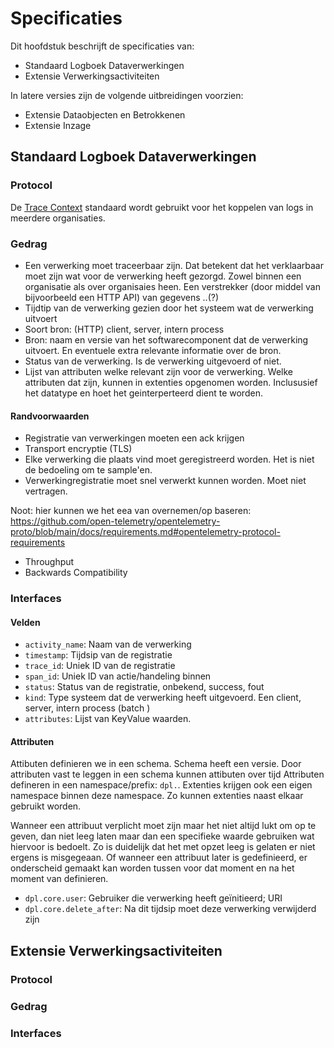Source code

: # Specificaties

Dit hoofdstuk beschrijft de specificaties van:
- Standaard Logboek Dataverwerkingen
- Extensie Verwerkingsactiviteiten

In latere versies zijn de volgende uitbreidingen voorzien:
- Extensie Dataobjecten en Betrokkenen
- Extensie Inzage


## Standaard Logboek Dataverwerkingen

### Protocol


De [Trace Context](https://www.w3.org/TR/trace-context/) standaard wordt gebruikt voor het koppelen van logs in meerdere organisaties.




### Gedrag




* Een verwerking moet traceerbaar zijn. Dat betekent dat het verklaarbaar moet zijn wat voor de verwerking heeft gezorgd. Zowel binnen een organisatie als over organisaies heen. Een verstrekker (door middel van bijvoorbeeld een HTTP API) van gegevens ..(?)
* Tijdtip van de verwerking gezien door het systeem wat de verwerking uitvoert
* Soort bron: (HTTP) client, server, intern process
* Bron: naam en versie van het softwarecomponent dat de verwerking uitvoert. En eventuele extra relevante informatie over de bron.
* Status van de verwerking. Is de verwerking uitgevoerd of niet.
* Lijst van attributen welke relevant zijn voor de verwerking. Welke attributen dat zijn, kunnen in extenties opgenomen worden. Inclususief het datatype en hoet het geinterperteerd dient te worden.


#### Randvoorwaarden

* Registratie van verwerkingen moeten een ack krijgen
* Transport encryptie (TLS)
* Elke verwerking die plaats vind moet geregistreerd worden. Het is niet de bedoeling om te sample'en.
* Verwerkingregistratie moet snel verwerkt kunnen worden. Moet niet vertragen.

Noot: hier kunnen we het eea van overnemen/op baseren: https://github.com/open-telemetry/opentelemetry-proto/blob/main/docs/requirements.md#opentelemetry-protocol-requirements
* Throughput
* Backwards Compatibility


### Interfaces

#### Velden

* `activity_name`: Naam van de verwerking
* `timestamp`: Tijdsip van de registratie
* `trace_id`: Uniek ID van de registratie
* `span_id`: Uniek ID van actie/handeling binnen
* `status`: Status van de registratie, onbekend, success, fout
* `kind`: Type systeem dat de verwerking heeft uitgevoerd. Een client, server, intern process (batch )
* `attributes`: Lijst van KeyValue waarden.

#### Attributen

Attibuten definieren we in een schema. Schema heeft een versie. Door attributen vast te leggen in een schema kunnen attibuten over tijd
Attributen defineren in een namespace/prefix: `dpl.`. Extenties krijgen ook een eigen namespace binnen deze namespace. Zo kunnen extenties naast elkaar gebruikt worden.

Wanneer een attribuut verplicht moet zijn maar het niet altijd lukt om op te geven, dan niet leeg laten maar dan een specifieke waarde gebruiken wat hiervoor is bedoelt. Zo is duidelijk dat het met opzet leeg is gelaten er niet ergens is misgegeaan. Of wanneer een attribuut later is gedefinieerd, er onderscheid gemaakt kan worden tussen voor dat moment en na het moment van definieren.

* `dpl.core.user`: Gebruiker die verwerking heeft geïnitieerd; URI
* `dpl.core.delete_after`: Na dit tijdsip moet deze verwerking verwijderd zijn



## Extensie Verwerkingsactiviteiten

### Protocol

### Gedrag

### Interfaces
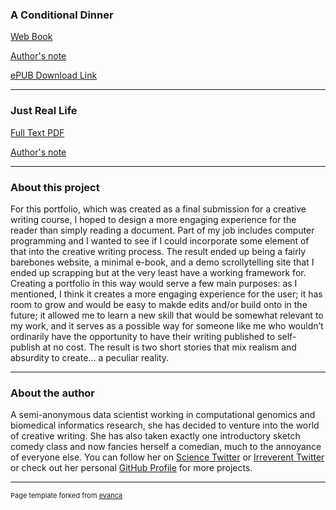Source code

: 
### A Conditional Dinner

[Web Book](https://competent-booth-17d5e0.netlify.com/)  

[Author's note](https://competent-booth-17d5e0.netlify.com/authors-note.html)  

[ePUB Download Link](https://github.com/apeculiarreality/AConditionalDinner-Book/blob/master/docs/AConditionalDinner.epub)

---

### Just Real Life

[Full Text PDF](/pdf/JustRealLife.pdf)  

[Author's note](/JRLAN)  

---

### About this project 

<p>For this portfolio, which was created as a final submission for a creative writing course, I hoped to design a more engaging experience for the reader than simply reading a document. Part of my job includes computer programming and I wanted to see if I could incorporate some element of that into the creative writing process. The result ended up being a fairly barebones website, a minimal e-book, and a demo scrollytelling site that I ended up scrapping but at the very least have a working framework for. Creating a portfolio in this way would serve a few main purposes: as I mentioned, I think it creates a more engaging experience for the user; it has room to grow and would be easy to makde edits and/or build onto in the future; it allowed me to learn a new skill that would be somewhat relevant to my work, and it serves as a possible way for someone like me who wouldn’t ordinarily have the opportunity to have their writing published to self-publish at no cost. The result is two short stories that mix realism and absurdity to create... a peculiar reality.</p>

---

### About the author

A semi-anonymous data scientist working in computational genomics and biomedical informatics research, she has decided to venture into the world of creative writing. She has also taken exactly one introductory sketch comedy class and now fancies herself a comedian, much to the annoyance of everyone else. You can follow her on [Science Twitter](https://twitter.com/AnastasiaMLucas) or [Irreverent Twitter](https://twitter.com/sadinspace) or check out her personal [GitHub Profile](https://github.com/anastasia-lucas) for more projects.

---
<p style="font-size:11px">Page template forked from <a href="https://github.com/evanca/quick-portfolio">evanca</a></p>
<!-- Remove above link if you don't want to attibute -->
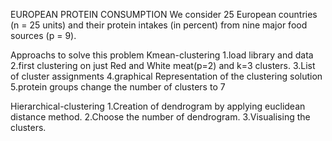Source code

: EUROPEAN PROTEIN CONSUMPTION
We consider 25 European countries (n = 25 units) and their protein 
intakes (in percent) from nine major food sources (p = 9).

Approachs to solve this problem
Kmean-clustering
1.load library and data
2.first clustering on just Red and White meat(p=2) and k=3 clusters.
3.List of cluster assignments
4.graphical Representation of the clustering solution
5.protein groups change the number of clusters to 7

Hierarchical-clustering
1.Creation of dendrogram by applying euclidean distance method.
2.Choose the number of dendrogram.
3.Visualising the clusters.
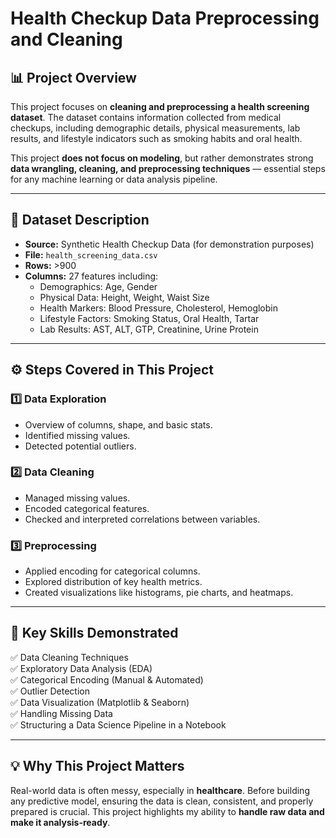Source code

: # Health Checkup Data Preprocessing and Cleaning

## 📊 Project Overview
This project focuses on **cleaning and preprocessing a health screening dataset**. The dataset contains information collected from medical checkups, including demographic details, physical measurements, lab results, and lifestyle indicators such as smoking habits and oral health.

This project **does not focus on modeling**, but rather demonstrates strong **data wrangling, cleaning, and preprocessing techniques** — essential steps for any machine learning or data analysis pipeline.

---

## 📂 Dataset Description
- **Source:** Synthetic Health Checkup Data (for demonstration purposes)
- **File:** `health_screening_data.csv`
- **Rows:** >900
- **Columns:** 27 features including:
    - Demographics: Age, Gender
    - Physical Data: Height, Weight, Waist Size
    - Health Markers: Blood Pressure, Cholesterol, Hemoglobin
    - Lifestyle Factors: Smoking Status, Oral Health, Tartar
    - Lab Results: AST, ALT, GTP, Creatinine, Urine Protein

---

## ⚙️ Steps Covered in This Project
### 1️⃣ Data Exploration
- Overview of columns, shape, and basic stats.
- Identified missing values.
- Detected potential outliers.

### 2️⃣ Data Cleaning
- Managed missing values.
- Encoded categorical features.
- Checked and interpreted correlations between variables.

### 3️⃣ Preprocessing
- Applied encoding for categorical columns.
- Explored distribution of key health metrics.
- Created visualizations like histograms, pie charts, and heatmaps.

---

## 🚀 Key Skills Demonstrated
✅ Data Cleaning Techniques  
✅ Exploratory Data Analysis (EDA)  
✅ Categorical Encoding (Manual & Automated)  
✅ Outlier Detection  
✅ Data Visualization (Matplotlib & Seaborn)  
✅ Handling Missing Data  
✅ Structuring a Data Science Pipeline in a Notebook

---

## 💡 Why This Project Matters
Real-world data is often messy, especially in **healthcare**. Before building any predictive model, ensuring the data is clean, consistent, and properly prepared is crucial. This project highlights my ability to **handle raw data and make it analysis-ready**.


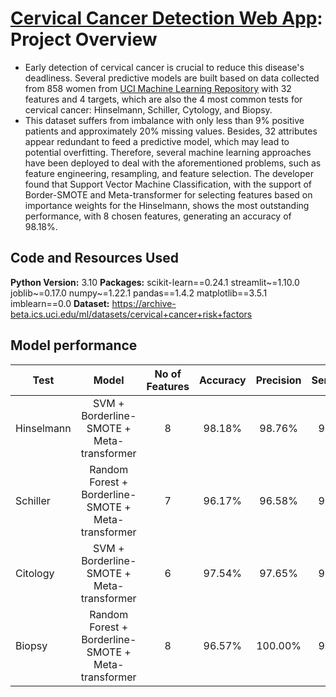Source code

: # [Cervical Cancer Detection Web App](https://ahnngo-cervical-cancer-project-modelsapp-g6re8j.streamlitapp.com/): Project Overview
* Early detection of cervical cancer is crucial to reduce this disease's deadliness. Several predictive models are built based on data collected from 858 women from [UCI Machine Learning Repository](https://archive-beta.ics.uci.edu/ml/datasets/cervical+cancer+risk+factors) with 32 features and 4 targets, which are also the 4 most common tests for cervical cancer: Hinselmann, Schiller, Cytology, and Biopsy. 
* This dataset suffers from imbalance with only less than 9% positive patients and approximately 20% missing values. Besides, 32 attributes appear redundant to feed a predictive model, which may lead to potential overfitting. Therefore, several machine learning approaches have been deployed to deal with the aforementioned problems, such as feature engineering, resampling, and feature selection. The developer found that Support Vector Machine Classification, with the support of Border-SMOTE and Meta-transformer for selecting features based on importance weights for the Hinselmann, shows the most outstanding performance, with 8 chosen features, generating an accuracy of 98.18%.

## Code and Resources Used 
**Python Version:** 3.10
**Packages:** scikit-learn==0.24.1
streamlit~=1.10.0
joblib~=0.17.0
numpy~=1.22.1
pandas==1.4.2
matplotlib==3.5.1
imblearn==0.0
**Dataset:** https://archive-beta.ics.uci.edu/ml/datasets/cervical+cancer+risk+factors 

## Model performance
|    Test    |                        Model                        | No of Features | Accuracy | Precision | Sensitivity | Specificity |   F-1  |
|------------|:---------------------------------------------------:|:--------------:|:--------:|:---------:|:-----------:|:-----------:|:------:|
| Hinselmann |      SVM      + Borderline-SMOTE + Meta-transformer |        8       |  98.18%  |   98.76%  |    97.55%   |    98.80%   | 98.15% |
|  Schiller  | Random Forest + Borderline-SMOTE + Meta-transformer |        7       |  96.17%  |   96.58%  |    95.27%   |    96.97%   | 95.92% |
|  Citology  |      SVM      + Borderline-SMOTE + Meta-transformer |        6       |  97.54%  |   97.65%  |    97.65%   |    97.42%   | 96.74% |
|   Biopsy   | Random Forest + Borderline-SMOTE + Meta-transformer |        8       |  96.57%  |  100.00%  |    93.13%   |   100.00%   | 96.44% |
 

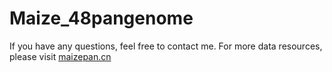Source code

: # Maize_48pangenome
If you have any questions, feel free to contact me. For more data resources, please visit [maizepan.cn](http://maizepan.cn)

====================

# What the task requires
Keep to the stretch from the line containing "## Extensie Verwerkingsactiviteiten" through the line containing "### Just Real Life", both ends included, and copy it exactly from the listing above, minus the pictures.

# Exercise response
## Extensie Verwerkingsactiviteiten

### Protocol

### Gedrag

### Interfaces
Source code

: 
### A Conditional Dinner

[Web Book](https://competent-booth-17d5e0.netlify.com/)  

[Author's note](https://competent-booth-17d5e0.netlify.com/authors-note.html)  

[ePUB Download Link](https://github.com/apeculiarreality/AConditionalDinner-Book/blob/master/docs/AConditionalDinner.epub)

---

### Just Real Life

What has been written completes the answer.